Xcelium Automatic Encryption

With options, there are the following encryption methods:

  • xmprotect dut.sv: Use the fixed 256-bit AES key CDS_DATA_KEY to encrypt the code.
  • xmprotect -autoprotect dut.sv: Encrypts the AES key with CDS_RSA_KEY_VER_2 using asymmetric key, and the output format is Xcelium instead of IEEE1735 format.

Encrypted files can only be used to run simulations on Xcelium, not for synthesis or other purposes; the content of encrypted files will not appear in waveform files, and level1autoprotect files will only show the interface.

Xcelium IEEE1735 Encrypted Cadence Key

Automatic encryption can use the option

  • -v2_ip1735 Use the second edition of the IEEE1735 standard
  • -v3_ip1735 Use the third edition of the IEEE1735 standard

This will use CDS_RSA_KEY_VER_2 to encrypt the AES key and output in a format compliant with IEEE1735. I recommend using the third edition when delivering to others, as HMAC is more secure than SHA2 for rights management.

Xcelium IEEE1735 Encrypting with Own Key

Not using the CDS_RSA_KEY_VER_2 key, you can use a self-generated asymmetric key. The key used by Xcelium is in DER format, and although Xcelium provides key generation functionality, I personally suggest using openssh to generate keys, as openssh is more widely used and its generation functionality has been reviewed by more people.

If you dare to use Xcelium to generate keys, the command is:

xmprotect -over -rsakeygenerate -keylength 2048 -keyname rsakey -seed "It's MYGO!!!!!"

It will generate rsakey.pub and rsakey.prv.
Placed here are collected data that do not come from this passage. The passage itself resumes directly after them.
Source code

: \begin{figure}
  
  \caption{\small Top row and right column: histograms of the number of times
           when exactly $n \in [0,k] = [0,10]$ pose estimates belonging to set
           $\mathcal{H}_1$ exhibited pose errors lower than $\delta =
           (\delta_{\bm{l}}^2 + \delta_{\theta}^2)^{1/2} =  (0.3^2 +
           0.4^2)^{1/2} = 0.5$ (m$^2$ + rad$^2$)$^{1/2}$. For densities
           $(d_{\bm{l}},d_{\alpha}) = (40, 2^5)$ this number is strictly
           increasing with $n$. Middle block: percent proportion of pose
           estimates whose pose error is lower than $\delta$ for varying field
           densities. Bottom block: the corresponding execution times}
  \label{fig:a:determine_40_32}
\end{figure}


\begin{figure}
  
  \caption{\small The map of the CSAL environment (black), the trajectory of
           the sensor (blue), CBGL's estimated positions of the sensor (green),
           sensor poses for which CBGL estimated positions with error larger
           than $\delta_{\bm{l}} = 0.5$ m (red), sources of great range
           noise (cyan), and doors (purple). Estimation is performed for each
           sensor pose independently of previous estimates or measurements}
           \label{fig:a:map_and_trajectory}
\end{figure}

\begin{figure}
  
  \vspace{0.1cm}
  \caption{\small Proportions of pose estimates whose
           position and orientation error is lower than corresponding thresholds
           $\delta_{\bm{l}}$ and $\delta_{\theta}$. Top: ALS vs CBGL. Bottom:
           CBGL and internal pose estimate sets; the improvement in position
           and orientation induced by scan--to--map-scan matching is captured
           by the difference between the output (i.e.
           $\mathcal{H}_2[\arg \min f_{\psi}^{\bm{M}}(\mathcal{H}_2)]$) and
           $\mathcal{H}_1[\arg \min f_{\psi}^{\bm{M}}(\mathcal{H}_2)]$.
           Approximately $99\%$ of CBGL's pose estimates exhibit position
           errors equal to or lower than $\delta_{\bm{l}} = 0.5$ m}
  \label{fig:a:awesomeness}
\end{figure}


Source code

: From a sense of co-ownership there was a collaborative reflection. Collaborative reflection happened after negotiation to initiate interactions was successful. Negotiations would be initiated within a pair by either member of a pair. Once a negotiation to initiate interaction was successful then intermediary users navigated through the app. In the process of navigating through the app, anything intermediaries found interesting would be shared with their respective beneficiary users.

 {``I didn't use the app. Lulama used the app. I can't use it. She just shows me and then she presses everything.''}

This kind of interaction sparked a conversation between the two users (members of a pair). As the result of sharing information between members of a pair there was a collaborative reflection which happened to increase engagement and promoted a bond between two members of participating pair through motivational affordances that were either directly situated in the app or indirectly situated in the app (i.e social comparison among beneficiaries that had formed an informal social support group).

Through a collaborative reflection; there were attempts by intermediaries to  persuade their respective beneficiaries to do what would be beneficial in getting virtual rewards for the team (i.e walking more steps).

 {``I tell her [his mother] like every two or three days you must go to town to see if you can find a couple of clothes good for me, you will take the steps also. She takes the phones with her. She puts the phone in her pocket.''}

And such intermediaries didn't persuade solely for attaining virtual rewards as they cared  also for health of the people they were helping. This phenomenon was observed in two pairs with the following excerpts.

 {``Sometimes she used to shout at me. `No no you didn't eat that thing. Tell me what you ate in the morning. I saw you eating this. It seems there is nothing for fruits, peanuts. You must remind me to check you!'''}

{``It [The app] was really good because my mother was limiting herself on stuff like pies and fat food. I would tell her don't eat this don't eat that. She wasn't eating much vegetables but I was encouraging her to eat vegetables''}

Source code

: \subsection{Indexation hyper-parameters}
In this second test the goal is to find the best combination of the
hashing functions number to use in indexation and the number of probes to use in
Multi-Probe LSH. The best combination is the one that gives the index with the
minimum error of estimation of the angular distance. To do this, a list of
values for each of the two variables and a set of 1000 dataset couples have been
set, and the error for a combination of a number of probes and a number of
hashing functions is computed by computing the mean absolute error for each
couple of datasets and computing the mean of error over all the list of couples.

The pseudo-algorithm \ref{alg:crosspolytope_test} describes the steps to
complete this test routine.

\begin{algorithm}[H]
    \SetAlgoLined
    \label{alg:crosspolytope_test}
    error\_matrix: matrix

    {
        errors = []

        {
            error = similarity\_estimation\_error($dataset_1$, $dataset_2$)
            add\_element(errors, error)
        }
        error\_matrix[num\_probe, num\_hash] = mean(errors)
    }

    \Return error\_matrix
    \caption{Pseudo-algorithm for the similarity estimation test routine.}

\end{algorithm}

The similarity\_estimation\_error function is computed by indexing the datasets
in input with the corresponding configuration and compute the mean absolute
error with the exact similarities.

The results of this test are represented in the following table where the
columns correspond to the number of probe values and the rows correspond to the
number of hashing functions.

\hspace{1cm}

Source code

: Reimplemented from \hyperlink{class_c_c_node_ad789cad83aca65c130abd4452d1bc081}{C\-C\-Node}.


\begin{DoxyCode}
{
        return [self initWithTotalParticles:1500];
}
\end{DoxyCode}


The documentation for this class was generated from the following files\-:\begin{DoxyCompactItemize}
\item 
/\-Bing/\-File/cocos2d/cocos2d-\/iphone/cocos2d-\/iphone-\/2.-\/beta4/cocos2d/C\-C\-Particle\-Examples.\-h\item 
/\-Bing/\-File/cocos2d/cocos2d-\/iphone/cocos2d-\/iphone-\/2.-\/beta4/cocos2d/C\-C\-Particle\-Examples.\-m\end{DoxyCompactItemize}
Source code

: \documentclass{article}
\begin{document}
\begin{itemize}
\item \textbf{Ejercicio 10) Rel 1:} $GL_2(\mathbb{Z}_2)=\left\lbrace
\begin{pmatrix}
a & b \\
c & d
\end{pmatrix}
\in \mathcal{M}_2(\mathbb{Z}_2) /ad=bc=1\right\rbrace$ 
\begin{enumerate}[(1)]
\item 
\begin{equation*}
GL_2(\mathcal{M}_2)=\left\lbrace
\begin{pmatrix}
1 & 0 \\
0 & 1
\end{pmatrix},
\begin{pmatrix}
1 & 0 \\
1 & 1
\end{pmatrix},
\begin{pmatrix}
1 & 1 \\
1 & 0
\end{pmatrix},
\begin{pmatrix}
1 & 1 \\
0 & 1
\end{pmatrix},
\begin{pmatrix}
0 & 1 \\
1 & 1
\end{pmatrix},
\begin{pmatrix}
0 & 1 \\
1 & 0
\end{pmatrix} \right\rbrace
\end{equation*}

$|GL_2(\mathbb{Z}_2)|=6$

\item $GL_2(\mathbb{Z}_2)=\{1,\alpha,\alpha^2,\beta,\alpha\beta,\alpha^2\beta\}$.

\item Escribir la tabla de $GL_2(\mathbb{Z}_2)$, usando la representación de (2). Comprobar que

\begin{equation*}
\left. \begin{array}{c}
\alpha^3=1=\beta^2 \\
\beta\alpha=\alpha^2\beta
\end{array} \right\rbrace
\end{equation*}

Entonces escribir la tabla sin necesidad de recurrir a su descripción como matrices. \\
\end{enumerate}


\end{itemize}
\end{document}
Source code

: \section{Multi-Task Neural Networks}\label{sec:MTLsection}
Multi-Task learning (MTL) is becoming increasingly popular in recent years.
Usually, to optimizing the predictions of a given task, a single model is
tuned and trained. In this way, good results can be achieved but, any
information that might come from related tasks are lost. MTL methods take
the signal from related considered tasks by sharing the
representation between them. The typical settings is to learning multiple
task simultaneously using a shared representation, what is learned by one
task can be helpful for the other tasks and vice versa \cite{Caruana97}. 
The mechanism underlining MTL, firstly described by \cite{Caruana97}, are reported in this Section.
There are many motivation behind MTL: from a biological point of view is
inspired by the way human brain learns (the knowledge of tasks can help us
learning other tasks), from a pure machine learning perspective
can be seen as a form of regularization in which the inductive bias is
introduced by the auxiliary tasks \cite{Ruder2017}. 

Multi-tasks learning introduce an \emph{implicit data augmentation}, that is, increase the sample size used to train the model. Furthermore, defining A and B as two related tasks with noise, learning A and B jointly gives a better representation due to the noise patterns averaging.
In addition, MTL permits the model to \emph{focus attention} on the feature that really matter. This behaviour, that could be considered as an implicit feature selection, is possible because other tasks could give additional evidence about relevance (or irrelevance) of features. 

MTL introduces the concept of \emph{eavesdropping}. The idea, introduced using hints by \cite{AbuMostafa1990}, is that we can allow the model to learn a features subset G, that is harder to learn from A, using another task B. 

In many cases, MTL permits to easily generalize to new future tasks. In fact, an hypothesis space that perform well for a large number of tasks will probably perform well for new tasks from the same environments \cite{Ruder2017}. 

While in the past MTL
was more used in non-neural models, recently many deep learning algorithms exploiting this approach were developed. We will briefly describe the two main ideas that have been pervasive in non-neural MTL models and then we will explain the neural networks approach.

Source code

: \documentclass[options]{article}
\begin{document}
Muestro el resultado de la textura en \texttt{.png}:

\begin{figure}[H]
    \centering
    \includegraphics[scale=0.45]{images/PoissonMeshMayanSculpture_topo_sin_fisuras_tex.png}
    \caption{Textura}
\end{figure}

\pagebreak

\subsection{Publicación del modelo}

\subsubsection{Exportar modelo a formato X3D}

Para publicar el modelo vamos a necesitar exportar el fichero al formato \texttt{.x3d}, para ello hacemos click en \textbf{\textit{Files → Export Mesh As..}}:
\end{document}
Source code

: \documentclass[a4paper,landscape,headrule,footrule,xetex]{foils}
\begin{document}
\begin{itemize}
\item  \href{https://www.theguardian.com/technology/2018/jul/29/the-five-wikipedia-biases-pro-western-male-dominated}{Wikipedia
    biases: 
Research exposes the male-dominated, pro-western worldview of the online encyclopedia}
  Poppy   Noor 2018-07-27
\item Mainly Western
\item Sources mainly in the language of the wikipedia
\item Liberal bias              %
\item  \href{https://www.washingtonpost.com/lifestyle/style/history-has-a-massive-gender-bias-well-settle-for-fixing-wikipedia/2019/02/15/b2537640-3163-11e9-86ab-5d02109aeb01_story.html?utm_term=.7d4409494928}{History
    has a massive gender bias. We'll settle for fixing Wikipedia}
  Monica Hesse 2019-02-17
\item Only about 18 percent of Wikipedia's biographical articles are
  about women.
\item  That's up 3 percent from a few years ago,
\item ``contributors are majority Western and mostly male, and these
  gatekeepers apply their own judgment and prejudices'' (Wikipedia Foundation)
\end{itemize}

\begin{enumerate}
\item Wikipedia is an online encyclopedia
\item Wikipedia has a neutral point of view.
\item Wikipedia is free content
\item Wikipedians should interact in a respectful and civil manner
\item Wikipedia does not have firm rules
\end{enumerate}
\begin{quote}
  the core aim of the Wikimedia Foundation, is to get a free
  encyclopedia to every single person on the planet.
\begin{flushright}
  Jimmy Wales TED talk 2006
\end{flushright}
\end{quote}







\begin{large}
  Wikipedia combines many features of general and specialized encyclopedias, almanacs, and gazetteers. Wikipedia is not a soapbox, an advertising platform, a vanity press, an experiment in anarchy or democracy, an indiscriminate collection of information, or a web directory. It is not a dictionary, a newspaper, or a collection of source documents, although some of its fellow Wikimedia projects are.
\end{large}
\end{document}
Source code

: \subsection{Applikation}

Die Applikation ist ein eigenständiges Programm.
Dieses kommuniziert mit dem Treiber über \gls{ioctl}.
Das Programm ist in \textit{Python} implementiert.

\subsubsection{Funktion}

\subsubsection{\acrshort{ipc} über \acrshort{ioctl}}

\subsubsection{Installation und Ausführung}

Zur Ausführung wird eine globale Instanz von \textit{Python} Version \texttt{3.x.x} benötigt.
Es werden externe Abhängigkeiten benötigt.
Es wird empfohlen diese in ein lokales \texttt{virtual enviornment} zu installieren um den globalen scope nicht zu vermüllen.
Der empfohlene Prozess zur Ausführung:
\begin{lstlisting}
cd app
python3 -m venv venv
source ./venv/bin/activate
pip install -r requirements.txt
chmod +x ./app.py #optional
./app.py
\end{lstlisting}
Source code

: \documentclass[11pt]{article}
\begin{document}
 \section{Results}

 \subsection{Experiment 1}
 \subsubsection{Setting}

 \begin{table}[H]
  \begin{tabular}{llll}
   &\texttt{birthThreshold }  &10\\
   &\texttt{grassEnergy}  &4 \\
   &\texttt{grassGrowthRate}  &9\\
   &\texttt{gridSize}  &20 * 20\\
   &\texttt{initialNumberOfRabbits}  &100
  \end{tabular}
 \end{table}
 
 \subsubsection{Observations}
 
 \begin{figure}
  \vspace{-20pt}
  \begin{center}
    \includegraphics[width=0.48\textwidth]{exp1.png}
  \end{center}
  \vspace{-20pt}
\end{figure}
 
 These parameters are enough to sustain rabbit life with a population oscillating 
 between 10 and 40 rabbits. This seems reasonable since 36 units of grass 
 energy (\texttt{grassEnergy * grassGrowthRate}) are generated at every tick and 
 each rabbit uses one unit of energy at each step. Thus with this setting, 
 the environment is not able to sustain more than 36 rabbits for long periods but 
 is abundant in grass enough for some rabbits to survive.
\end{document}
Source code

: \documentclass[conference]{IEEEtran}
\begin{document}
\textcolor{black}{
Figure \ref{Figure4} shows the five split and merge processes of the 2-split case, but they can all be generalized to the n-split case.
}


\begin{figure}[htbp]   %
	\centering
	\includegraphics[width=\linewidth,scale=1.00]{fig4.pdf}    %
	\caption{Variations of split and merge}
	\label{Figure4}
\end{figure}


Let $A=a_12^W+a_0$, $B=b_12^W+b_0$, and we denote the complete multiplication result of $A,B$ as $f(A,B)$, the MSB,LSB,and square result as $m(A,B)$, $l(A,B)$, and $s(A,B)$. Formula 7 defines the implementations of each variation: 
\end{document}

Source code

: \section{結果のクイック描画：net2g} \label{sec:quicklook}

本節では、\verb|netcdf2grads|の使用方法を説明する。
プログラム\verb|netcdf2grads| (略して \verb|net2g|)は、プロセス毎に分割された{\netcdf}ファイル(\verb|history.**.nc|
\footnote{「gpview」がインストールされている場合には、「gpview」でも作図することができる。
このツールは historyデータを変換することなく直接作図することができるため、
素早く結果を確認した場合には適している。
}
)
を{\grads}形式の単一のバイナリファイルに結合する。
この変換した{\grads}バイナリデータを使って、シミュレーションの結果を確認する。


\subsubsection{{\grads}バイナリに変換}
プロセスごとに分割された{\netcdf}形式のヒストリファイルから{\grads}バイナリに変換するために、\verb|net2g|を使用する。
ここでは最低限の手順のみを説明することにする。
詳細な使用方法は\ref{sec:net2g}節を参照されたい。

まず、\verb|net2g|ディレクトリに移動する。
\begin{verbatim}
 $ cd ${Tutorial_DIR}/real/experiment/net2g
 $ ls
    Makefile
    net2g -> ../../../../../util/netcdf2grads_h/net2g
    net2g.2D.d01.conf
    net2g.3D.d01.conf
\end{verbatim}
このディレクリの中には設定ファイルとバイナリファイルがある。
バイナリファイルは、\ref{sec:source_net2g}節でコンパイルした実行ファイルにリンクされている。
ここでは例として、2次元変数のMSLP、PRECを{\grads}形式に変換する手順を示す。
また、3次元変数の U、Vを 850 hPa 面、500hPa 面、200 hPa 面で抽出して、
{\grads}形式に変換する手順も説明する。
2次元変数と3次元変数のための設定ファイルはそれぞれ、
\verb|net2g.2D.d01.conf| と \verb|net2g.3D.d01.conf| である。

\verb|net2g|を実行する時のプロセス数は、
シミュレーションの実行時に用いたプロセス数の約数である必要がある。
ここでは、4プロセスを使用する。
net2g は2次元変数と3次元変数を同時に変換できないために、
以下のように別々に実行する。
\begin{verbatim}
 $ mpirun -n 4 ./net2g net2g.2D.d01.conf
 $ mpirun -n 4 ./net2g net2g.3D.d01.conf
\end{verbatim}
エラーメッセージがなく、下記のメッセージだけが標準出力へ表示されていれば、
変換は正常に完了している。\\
A more formal method is to use openssh to generate a key pair:

ssh-keygen -m PEM -t rsa -b 2048 -f ./rsakey
openssl rsa -in ./rsakey -out rsakey.prv -outform DER
openssl rsa -in ./rsakey -out rsakey.pub -outform DER -pubout

Or directly generate a DER format private key with openssl genpkey

openssl genpkey -algorithm RSA -pkeyopt rsa_keygen_bits:2048 -outform DER -out rsakey
cp rsakey rsakey.prv
openssl rsa -in ./rsakey -out rsakey.pub -outform DER -pubout

Whether it’s ssh-keygen or openssl genpkey, unlike xmprotect, these do not use a fixed seed and produce different results each time they are executed. In a way, this is a testament to ssh-keygen/openssl being better than xmprotect.

After generating the keys, first write an encryption parameter file enc.param, version can be 2/3, and data_method allows different security strengths.

version = 2
encrypt_agent = "Crychip"
encrypt_agent_info = "Test Encryption"

key_keyowner = keydb
key_method = rsa
key_keyname = rsakey.pub

data_method = "aes128-cbc"

When encrypting, Xcelium will look for the specified key_keyowner/key_keyname in the environment variable XMPROTECT_KEYDB, so:

  1. Place the generated rsakey.pub and rsakey.prv under the keydb folder
  2. Set the environment variable `setenv XMPROTECT_KEYDB `pwd` `
  3. During encryption, add -parameter to use the custom enc.param file for encryption
xmprotect -outdir encrypted -parameter enc.param -over -fcreate src/dut.sv
  1. When delivering, send the rsakey.prv along with the encrypted files to the recipient. The recipient should also place rsakey.prv under the keydb folder to decrypt it.